FLASH LIGHT
October 26, 2022–February 4, 2023
183 Stanton St
New York, NY 10002
USA
Hours: Tuesday–Saturday 11am–6pm
T +1 212 582 6111
info@davidtotah.com
Luca Pancrazzi: FLASH LIGHT extended through February 4, 2023.
TOTAH presents FLASH LIGHT, featuring new paintings by Luca Pancrazzi, on view from October 26, 2022 through February 4, 2023. This is Pancrazzi’s second solo exhibition with the gallery.

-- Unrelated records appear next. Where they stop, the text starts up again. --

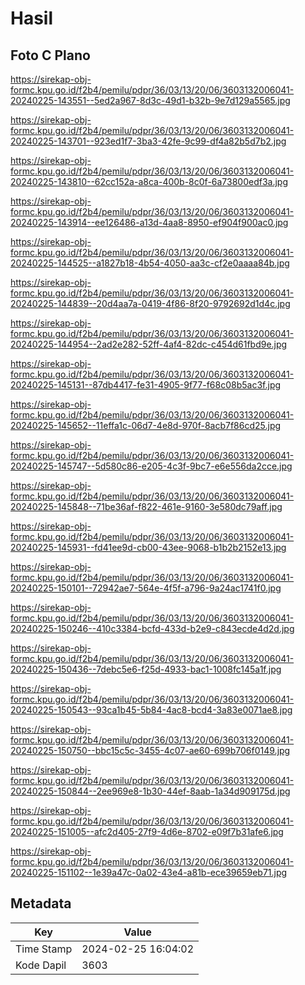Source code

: # Hasil

## Foto C Plano

https://sirekap-obj-formc.kpu.go.id/f2b4/pemilu/pdpr/36/03/13/20/06/3603132006041-20240225-143551--5ed2a967-8d3c-49d1-b32b-9e7d129a5565.jpg

https://sirekap-obj-formc.kpu.go.id/f2b4/pemilu/pdpr/36/03/13/20/06/3603132006041-20240225-143701--923ed1f7-3ba3-42fe-9c99-df4a82b5d7b2.jpg

https://sirekap-obj-formc.kpu.go.id/f2b4/pemilu/pdpr/36/03/13/20/06/3603132006041-20240225-143810--62cc152a-a8ca-400b-8c0f-6a73800edf3a.jpg

https://sirekap-obj-formc.kpu.go.id/f2b4/pemilu/pdpr/36/03/13/20/06/3603132006041-20240225-143914--ee126486-a13d-4aa8-8950-ef904f900ac0.jpg

https://sirekap-obj-formc.kpu.go.id/f2b4/pemilu/pdpr/36/03/13/20/06/3603132006041-20240225-144525--a1827b18-4b54-4050-aa3c-cf2e0aaaa84b.jpg

https://sirekap-obj-formc.kpu.go.id/f2b4/pemilu/pdpr/36/03/13/20/06/3603132006041-20240225-144839--20d4aa7a-0419-4f86-8f20-9792692d1d4c.jpg

https://sirekap-obj-formc.kpu.go.id/f2b4/pemilu/pdpr/36/03/13/20/06/3603132006041-20240225-144954--2ad2e282-52ff-4af4-82dc-c454d61fbd9e.jpg

https://sirekap-obj-formc.kpu.go.id/f2b4/pemilu/pdpr/36/03/13/20/06/3603132006041-20240225-145131--87db4417-fe31-4905-9f77-f68c08b5ac3f.jpg

https://sirekap-obj-formc.kpu.go.id/f2b4/pemilu/pdpr/36/03/13/20/06/3603132006041-20240225-145652--11effa1c-06d7-4e8d-970f-8acb7f86cd25.jpg

https://sirekap-obj-formc.kpu.go.id/f2b4/pemilu/pdpr/36/03/13/20/06/3603132006041-20240225-145747--5d580c86-e205-4c3f-9bc7-e6e556da2cce.jpg

https://sirekap-obj-formc.kpu.go.id/f2b4/pemilu/pdpr/36/03/13/20/06/3603132006041-20240225-145848--71be36af-f822-461e-9160-3e580dc79aff.jpg

https://sirekap-obj-formc.kpu.go.id/f2b4/pemilu/pdpr/36/03/13/20/06/3603132006041-20240225-145931--fd41ee9d-cb00-43ee-9068-b1b2b2152e13.jpg

https://sirekap-obj-formc.kpu.go.id/f2b4/pemilu/pdpr/36/03/13/20/06/3603132006041-20240225-150101--72942ae7-564e-4f5f-a796-9a24ac1741f0.jpg

https://sirekap-obj-formc.kpu.go.id/f2b4/pemilu/pdpr/36/03/13/20/06/3603132006041-20240225-150246--410c3384-bcfd-433d-b2e9-c843ecde4d2d.jpg

https://sirekap-obj-formc.kpu.go.id/f2b4/pemilu/pdpr/36/03/13/20/06/3603132006041-20240225-150436--7debc5e6-f25d-4933-bac1-1008fc145a1f.jpg

https://sirekap-obj-formc.kpu.go.id/f2b4/pemilu/pdpr/36/03/13/20/06/3603132006041-20240225-150543--93ca1b45-5b84-4ac8-bcd4-3a83e0071ae8.jpg

https://sirekap-obj-formc.kpu.go.id/f2b4/pemilu/pdpr/36/03/13/20/06/3603132006041-20240225-150750--bbc15c5c-3455-4c07-ae60-699b706f0149.jpg

https://sirekap-obj-formc.kpu.go.id/f2b4/pemilu/pdpr/36/03/13/20/06/3603132006041-20240225-150844--2ee969e8-1b30-44ef-8aab-1a34d909175d.jpg

https://sirekap-obj-formc.kpu.go.id/f2b4/pemilu/pdpr/36/03/13/20/06/3603132006041-20240225-151005--afc2d405-27f9-4d6e-8702-e09f7b31afe6.jpg

https://sirekap-obj-formc.kpu.go.id/f2b4/pemilu/pdpr/36/03/13/20/06/3603132006041-20240225-151102--1e39a47c-0a02-43e4-a81b-ece39659eb71.jpg


## Metadata

| Key        | Value               |
| ---------- | ------------------- |
| Time Stamp | 2024-02-25 16:04:02 |
| Kode Dapil | 3603                |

Luca Pancrazzi’s recent works are maps translating gradients of white, the empty origin of all color and presence, into porous landscapes. The vacancy of linen serves as a crux for epiphanic depictions of light. A discountenancing everydayness, equally austere and serene, shoots through Pancrazzi’s ghostlike visions of the airports, tunnels, and celestial bodies. Recreating these scenes at their most intensely luminous, viewers have to reassemble, and search out the subject for each work, which seems to withdraw from sight.
In the works titled Baluginante riflettente (Flickering), the viewer is perched in luminous air. The temporality of this lingering moment allows light to reveal itself as a narrative presence, a kind of apparition, that can only be described symbolically. In more abstract pieces like Komorebi, light’s intensity has shifted from a graduated dispersion, to an intense concentration whose purity confronts the viewer like a metaphysical alarm. The overarching theme of these works, airplanes and travel, alludes to the mythic origins of human consciousness: light borne in air, en route to a destination whose relationship to our inner being can only be expressed cosmologically.

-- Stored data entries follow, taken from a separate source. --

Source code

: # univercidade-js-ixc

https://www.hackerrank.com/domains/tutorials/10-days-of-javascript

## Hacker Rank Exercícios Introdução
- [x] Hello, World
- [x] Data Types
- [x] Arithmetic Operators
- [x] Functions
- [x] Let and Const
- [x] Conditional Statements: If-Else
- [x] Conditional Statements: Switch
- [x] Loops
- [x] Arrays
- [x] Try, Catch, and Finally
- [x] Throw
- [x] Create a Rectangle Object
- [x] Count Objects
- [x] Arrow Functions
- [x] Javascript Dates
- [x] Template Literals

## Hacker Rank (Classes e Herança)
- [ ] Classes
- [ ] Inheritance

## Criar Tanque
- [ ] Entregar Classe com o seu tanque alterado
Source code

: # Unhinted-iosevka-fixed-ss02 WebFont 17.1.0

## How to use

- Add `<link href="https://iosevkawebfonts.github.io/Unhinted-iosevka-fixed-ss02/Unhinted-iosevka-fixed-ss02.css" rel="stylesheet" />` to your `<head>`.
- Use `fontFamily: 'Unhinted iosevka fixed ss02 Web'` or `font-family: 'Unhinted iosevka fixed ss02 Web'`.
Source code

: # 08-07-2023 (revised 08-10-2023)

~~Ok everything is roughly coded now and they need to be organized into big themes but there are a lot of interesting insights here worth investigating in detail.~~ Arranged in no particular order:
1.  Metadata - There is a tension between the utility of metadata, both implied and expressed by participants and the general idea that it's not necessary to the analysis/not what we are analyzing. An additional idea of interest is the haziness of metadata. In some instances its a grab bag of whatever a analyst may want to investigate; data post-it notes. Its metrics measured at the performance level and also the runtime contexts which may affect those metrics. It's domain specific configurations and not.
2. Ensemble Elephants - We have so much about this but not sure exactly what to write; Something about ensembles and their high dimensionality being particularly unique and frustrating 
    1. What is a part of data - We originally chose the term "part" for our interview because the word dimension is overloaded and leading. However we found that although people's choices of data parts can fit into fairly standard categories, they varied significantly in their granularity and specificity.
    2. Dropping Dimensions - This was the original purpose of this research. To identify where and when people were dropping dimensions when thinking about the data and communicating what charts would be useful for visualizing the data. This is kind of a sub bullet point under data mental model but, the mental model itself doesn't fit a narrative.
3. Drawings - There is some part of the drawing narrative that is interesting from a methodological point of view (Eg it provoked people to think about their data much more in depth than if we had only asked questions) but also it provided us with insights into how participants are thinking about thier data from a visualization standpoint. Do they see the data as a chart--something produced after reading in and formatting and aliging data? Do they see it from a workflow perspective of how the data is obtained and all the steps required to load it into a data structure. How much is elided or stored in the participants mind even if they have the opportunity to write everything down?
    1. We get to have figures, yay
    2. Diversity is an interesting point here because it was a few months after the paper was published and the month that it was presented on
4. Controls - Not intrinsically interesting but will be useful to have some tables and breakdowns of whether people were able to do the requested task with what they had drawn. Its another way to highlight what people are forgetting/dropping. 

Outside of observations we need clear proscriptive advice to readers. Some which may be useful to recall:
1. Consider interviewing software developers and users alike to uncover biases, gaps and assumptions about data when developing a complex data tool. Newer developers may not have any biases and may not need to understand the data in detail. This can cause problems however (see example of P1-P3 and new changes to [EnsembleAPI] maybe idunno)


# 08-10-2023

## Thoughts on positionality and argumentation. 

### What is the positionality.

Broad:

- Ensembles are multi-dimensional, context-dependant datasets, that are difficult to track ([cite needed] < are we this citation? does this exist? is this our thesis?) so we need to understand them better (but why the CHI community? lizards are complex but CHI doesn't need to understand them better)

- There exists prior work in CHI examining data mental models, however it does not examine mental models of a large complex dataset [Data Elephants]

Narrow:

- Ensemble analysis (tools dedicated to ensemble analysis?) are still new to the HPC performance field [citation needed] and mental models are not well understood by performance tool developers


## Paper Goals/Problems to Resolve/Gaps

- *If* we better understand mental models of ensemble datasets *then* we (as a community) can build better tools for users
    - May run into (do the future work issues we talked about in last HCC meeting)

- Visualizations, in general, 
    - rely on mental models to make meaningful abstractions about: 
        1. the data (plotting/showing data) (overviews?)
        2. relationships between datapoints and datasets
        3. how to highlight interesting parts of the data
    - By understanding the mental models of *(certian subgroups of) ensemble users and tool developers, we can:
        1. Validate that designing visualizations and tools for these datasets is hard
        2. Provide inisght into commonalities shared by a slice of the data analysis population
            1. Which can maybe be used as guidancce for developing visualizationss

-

For Pancrazzi, light takes on the sinuosity of a texture map. The legend that deciphers the contours and gradients embedded in the map is nothing less than emptiness itself, which feeds into light like its redoubled reflection. Like his mentor Alighiero Boetti, Pancrazzi’s paintings are vehicles for a more radical commentary on the state of vision in the contemporary world.

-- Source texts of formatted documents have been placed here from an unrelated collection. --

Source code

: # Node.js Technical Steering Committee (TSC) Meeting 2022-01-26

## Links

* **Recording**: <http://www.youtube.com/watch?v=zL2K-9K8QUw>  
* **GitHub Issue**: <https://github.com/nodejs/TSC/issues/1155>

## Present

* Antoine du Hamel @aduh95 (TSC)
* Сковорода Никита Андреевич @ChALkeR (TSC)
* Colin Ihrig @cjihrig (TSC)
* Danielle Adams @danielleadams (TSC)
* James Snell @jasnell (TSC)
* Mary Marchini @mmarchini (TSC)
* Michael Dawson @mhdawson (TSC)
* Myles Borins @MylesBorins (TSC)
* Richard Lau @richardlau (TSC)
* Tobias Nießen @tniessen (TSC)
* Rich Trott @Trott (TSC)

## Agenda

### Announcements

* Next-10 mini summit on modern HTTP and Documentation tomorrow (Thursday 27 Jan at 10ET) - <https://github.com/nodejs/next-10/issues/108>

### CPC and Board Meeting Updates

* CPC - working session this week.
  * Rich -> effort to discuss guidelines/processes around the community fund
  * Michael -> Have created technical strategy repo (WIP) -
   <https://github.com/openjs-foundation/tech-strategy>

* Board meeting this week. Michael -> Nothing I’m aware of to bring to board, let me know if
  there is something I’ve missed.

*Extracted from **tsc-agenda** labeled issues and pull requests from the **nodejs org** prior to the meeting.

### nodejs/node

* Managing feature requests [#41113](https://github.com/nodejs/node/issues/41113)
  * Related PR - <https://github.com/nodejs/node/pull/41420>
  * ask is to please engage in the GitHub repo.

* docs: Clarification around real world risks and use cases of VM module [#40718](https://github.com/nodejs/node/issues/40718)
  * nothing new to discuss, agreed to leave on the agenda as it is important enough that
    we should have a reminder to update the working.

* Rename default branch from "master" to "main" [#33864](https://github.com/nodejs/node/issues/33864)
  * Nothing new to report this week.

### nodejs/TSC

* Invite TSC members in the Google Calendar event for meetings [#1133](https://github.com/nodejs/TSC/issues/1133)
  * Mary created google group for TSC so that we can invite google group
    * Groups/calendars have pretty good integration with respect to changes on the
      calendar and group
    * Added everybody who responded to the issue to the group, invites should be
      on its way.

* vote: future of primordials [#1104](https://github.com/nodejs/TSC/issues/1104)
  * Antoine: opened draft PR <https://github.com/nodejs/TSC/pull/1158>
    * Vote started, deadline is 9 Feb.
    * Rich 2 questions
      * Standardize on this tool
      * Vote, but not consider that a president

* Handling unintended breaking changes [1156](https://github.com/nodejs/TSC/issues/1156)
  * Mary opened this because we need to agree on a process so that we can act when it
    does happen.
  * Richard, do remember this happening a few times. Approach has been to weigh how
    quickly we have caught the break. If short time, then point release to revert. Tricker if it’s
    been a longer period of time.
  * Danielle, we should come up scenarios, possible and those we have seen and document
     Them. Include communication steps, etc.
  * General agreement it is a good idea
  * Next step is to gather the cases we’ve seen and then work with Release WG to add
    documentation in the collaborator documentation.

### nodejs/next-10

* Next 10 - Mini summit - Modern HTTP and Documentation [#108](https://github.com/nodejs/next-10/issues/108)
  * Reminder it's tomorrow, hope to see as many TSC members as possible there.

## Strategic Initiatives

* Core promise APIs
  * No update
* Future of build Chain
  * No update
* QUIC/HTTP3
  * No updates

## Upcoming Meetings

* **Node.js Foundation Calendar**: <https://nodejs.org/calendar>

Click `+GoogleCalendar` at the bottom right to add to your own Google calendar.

The specificity of each image—be it the sun, a body of water, or an overhead tunnel—is less important than the way each vista reveals itself a kind of proscenium of light, a clash of fullness and absence which cuts through the stability of appearances.
Luca Pancrazzi works in painting, drawing, photography, installation, and sculpture, as well as other media. A key collaborator in Alighiero Boetti’s studio for almost a decade, the multimedia artistry of Luca Pancrazzi is known for expressing an almost monochromatic stillness. He has participated in numerous international exhibitions, including the Venice Biennale (1997), the Triennale of New Delhi (1997), the Whitney Museum of American Art at Champion (1998), the Moscow Biennale of Contemporary Art (2007), and the Rome Quadrennial (2008), and Villa Pacchiani (2020). Some of the public spaces that have hosted his work include PS1 Contemporary Art Center (1999), Galerie Lenbachhaus und Kunstbau (2001), Vietnam National Museum of Fine Arts (2007), Pomodoro Foundation (2010), and the Siena Children’s Museum (2010). His work is included in the permanent collection of The Museum of Modern Art, New York, School of the Art Institute of Chicago, Illinois, The Goetz Collection Munich, GAM, Turin, and the Centre Pompidou, Paris.